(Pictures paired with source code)

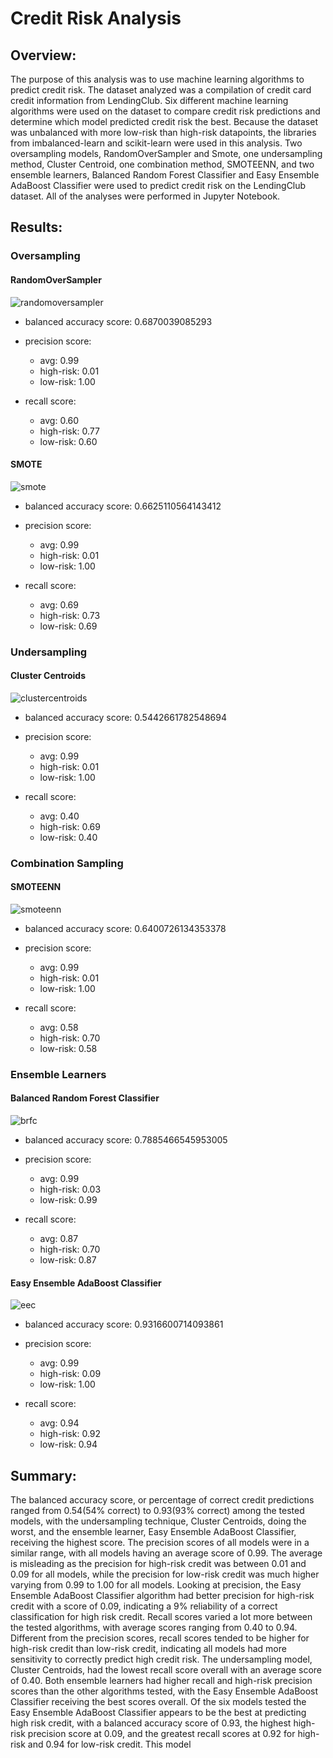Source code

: # Credit Risk Analysis


## Overview:


The purpose of this analysis was to use machine learning algorithms to predict credit risk.  The dataset analyzed was a compilation of credit card credit information from LendingClub.  Six different machine learning algorithms were used on the dataset to compare credit risk predictions and determine which model predicted credit risk the best.  Because the dataset was unbalanced with more low-risk than high-risk datapoints, the libraries from imbalanced-learn and scikit-learn were used in this analysis. Two oversampling models, RandomOverSampler and Smote, one undersampling method, Cluster Centroid, one combination method, SMOTEENN, and two ensemble learners, Balanced Random Forest Classifier and Easy Ensemble AdaBoost Classifier were used to predict credit risk on the LendingClub dataset.  All of the analyses were performed in Jupyter Notebook.


## Results:


### Oversampling 


#### RandomOverSampler


![randomoversampler](https://user-images.githubusercontent.com/78699521/125178028-b6e88300-e195-11eb-8d00-a7d96178bcde.png)


* balanced accuracy score: 0.6870039085293


* precision score: 
    * avg: 0.99
    * high-risk: 0.01
    * low-risk: 1.00


* recall score:
    * avg: 0.60
    * high-risk: 0.77
    * low-risk: 0.60


#### SMOTE


![smote](https://user-images.githubusercontent.com/78699521/125178034-c36cdb80-e195-11eb-9a04-49f347462079.png)

* balanced accuracy score: 0.6625110564143412


* precision score: 
    * avg: 0.99
    * high-risk: 0.01
    * low-risk: 1.00


* recall score:
    * avg: 0.69
    * high-risk: 0.73
    * low-risk: 0.69


### Undersampling


#### Cluster Centroids


![clustercentroids](https://user-images.githubusercontent.com/78699521/125178036-c962bc80-e195-11eb-8aa3-1f5ca12a32ad.png)

* balanced accuracy score: 0.5442661782548694


* precision score: 
    * avg: 0.99
    * high-risk: 0.01
    * low-risk: 1.00


* recall score:
    * avg: 0.40
    * high-risk: 0.69
    * low-risk: 0.40


### Combination Sampling


#### SMOTEENN


![smoteenn](https://user-images.githubusercontent.com/78699521/125178039-cf589d80-e195-11eb-8602-a1ce04a01376.png)

* balanced accuracy score: 0.6400726134353378


* precision score: 
    * avg: 0.99
    * high-risk: 0.01
    * low-risk: 1.00


* recall score:
    * avg: 0.58
    * high-risk: 0.70
    * low-risk: 0.58


### Ensemble Learners


#### Balanced Random Forest Classifier


![brfc](https://user-images.githubusercontent.com/78699521/125178042-d67fab80-e195-11eb-95d8-6ee6eb5d7ecc.png)

* balanced accuracy score: 0.7885466545953005


* precision score: 
    * avg: 0.99
    * high-risk: 0.03
    * low-risk: 0.99


* recall score:
    * avg: 0.87
    * high-risk: 0.70
    * low-risk: 0.87


#### Easy Ensemble AdaBoost Classifier


![eec](https://user-images.githubusercontent.com/78699521/125178044-daabc900-e195-11eb-8112-695e3884dfce.png)

* balanced accuracy score: 0.9316600714093861


* precision score: 
    * avg: 0.99
    * high-risk: 0.09
    * low-risk: 1.00


* recall score:
    * avg: 0.94
    * high-risk: 0.92
    * low-risk: 0.94


## Summary:

The balanced accuracy score, or percentage of correct credit predictions ranged from 0.54(54% correct) to 0.93(93% correct) among the tested models, with the undersampling technique, Cluster Centroids, doing the worst, and the ensemble learner, Easy Ensemble AdaBoost Classifier, receiving the highest score.  The precision scores of all models were in a similar range, with all models having an average score of 0.99.  The average is misleading as the precision for high-risk credit was between 0.01 and 0.09 for all models, while the precision for low-risk credit was much higher varying from 0.99 to 1.00 for all models.  Looking at precision, the Easy Ensemble AdaBoost Classifier algorithm had better precision for high-risk credit with a score of 0.09, indicating a 9% reliability of a correct classification for high risk credit.  Recall scores varied a lot more between the tested algorithms, with average scores ranging from 0.40 to 0.94.  Different from the precision scores, recall scores tended to be higher for high-risk credit than low-risk credit, indicating all models had more sensitivity to correctly predict high credit risk.  The undersampling model, Cluster Centroids, had the lowest recall score overall with an average score of 0.40.  Both ensemble learners had higher recall and high-risk precision scores than the other algorithms tested, with the Easy Ensemble AdaBoost Classifier receiving the best scores overall.  Of the six models tested the Easy Ensemble AdaBoost Classifier appears to be the best at predicting high risk credit, with a balanced accuracy score of 0.93, the highest high-risk precision score at 0.09, and the greatest recall scores at 0.92 for high-risk and 0.94 for low-risk credit.  This model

* **Your objective**
Once the pictures are set aside, transcribe the remaining lines above exactly.

* **Solution to this exercise**
Source code

: # Credit Risk Analysis


## Overview:


The purpose of this analysis was to use machine learning algorithms to predict credit risk.  The dataset analyzed was a compilation of credit card credit information from LendingClub.  Six different machine learning algorithms were used on the dataset to compare credit risk predictions and determine which model predicted credit risk the best.  Because the dataset was unbalanced with more low-risk than high-risk datapoints, the libraries from imbalanced-learn and scikit-learn were used in this analysis. Two oversampling models, RandomOverSampler and Smote, one undersampling method, Cluster Centroid, one combination method, SMOTEENN, and two ensemble learners, Balanced Random Forest Classifier and Easy Ensemble AdaBoost Classifier were used to predict credit risk on the LendingClub dataset.  All of the analyses were performed in Jupyter Notebook.


## Results:


### Oversampling 


#### RandomOverSampler


![randomoversampler](https://user-images.githubusercontent.com/78699521/125178028-b6e88300-e195-11eb-8d00-a7d96178bcde.png)


* balanced accuracy score: 0.6870039085293


* precision score: 
    * avg: 0.99
    * high-risk: 0.01
    * low-risk: 1.00


* recall score:
    * avg: 0.60
    * high-risk: 0.77
    * low-risk: 0.60


#### SMOTE


![smote](https://user-images.githubusercontent.com/78699521/125178034-c36cdb80-e195-11eb-9a04-49f347462079.png)

* balanced accuracy score: 0.6625110564143412


* precision score: 
    * avg: 0.99
    * high-risk: 0.01
    * low-risk: 1.00


* recall score:
    * avg: 0.69
    * high-risk: 0.73
    * low-risk: 0.69


### Undersampling


#### Cluster Centroids


![clustercentroids](https://user-images.githubusercontent.com/78699521/125178036-c962bc80-e195-11eb-8aa3-1f5ca12a32ad.png)

* balanced accuracy score: 0.5442661782548694


* precision score: 
    * avg: 0.99
    * high-risk: 0.01
    * low-risk: 1.00


* recall score:
    * avg: 0.40
    * high-risk: 0.69
    * low-risk: 0.40


### Combination Sampling


#### SMOTEENN


![smoteenn](https://user-images.githubusercontent.com/78699521/125178039-cf589d80-e195-11eb-8602-a1ce04a01376.png)

* balanced accuracy score: 0.6400726134353378


* precision score: 
    * avg: 0.99
    * high-risk: 0.01
    * low-risk: 1.00


* recall score:
    * avg: 0.58
    * high-risk: 0.70
    * low-risk: 0.58


### Ensemble Learners


#### Balanced Random Forest Classifier


![brfc](https://user-images.githubusercontent.com/78699521/125178042-d67fab80-e195-11eb-95d8-6ee6eb5d7ecc.png)

* balanced accuracy score: 0.7885466545953005


* precision score: 
    * avg: 0.99
    * high-risk: 0.03
    * low-risk: 0.99


* recall score:
    * avg: 0.87
    * high-risk: 0.70
    * low-risk: 0.87


#### Easy Ensemble AdaBoost Classifier


![eec](https://user-images.githubusercontent.com/78699521/125178044-daabc900-e195-11eb-8112-695e3884dfce.png)

* balanced accuracy score: 0.9316600714093861


* precision score: 
    * avg: 0.99
    * high-risk: 0.09
    * low-risk: 1.00


* recall score:
    * avg: 0.94
    * high-risk: 0.92
    * low-risk: 0.94


## Summary:

The balanced accuracy score, or percentage of correct credit predictions ranged from 0.54(54% correct) to 0.93(93% correct) among the tested models, with the undersampling technique, Cluster Centroids, doing the worst, and the ensemble learner, Easy Ensemble AdaBoost Classifier, receiving the highest score.  The precision scores of all models were in a similar range, with all models having an average score of 0.99.  The average is misleading as the precision for high-risk credit was between 0.01 and 0.09 for all models, while the precision for low-risk credit was much higher varying from 0.99 to 1.00 for all models.  Looking at precision, the Easy Ensemble AdaBoost Classifier algorithm had better precision for high-risk credit with a score of 0.09, indicating a 9% reliability of a correct classification for high risk credit.  Recall scores varied a lot more between the tested algorithms, with average scores ranging from 0.40 to 0.94.  Different from the precision scores, recall scores tended to be higher for high-risk credit than low-risk credit, indicating all models had more sensitivity to correctly predict high credit risk.  The undersampling model, Cluster Centroids, had the lowest recall score overall with an average score of 0.40.  Both ensemble learners had higher recall and high-risk precision scores than the other algorithms tested, with the Easy Ensemble AdaBoost Classifier receiving the best scores overall.  Of the six models tested the Easy Ensemble AdaBoost Classifier appears to be the best at predicting high risk credit, with a balanced accuracy score of 0.93, the highest high-risk precision score at 0.09, and the greatest recall scores at 0.92 for high-risk and 0.94 for low-risk credit.  This model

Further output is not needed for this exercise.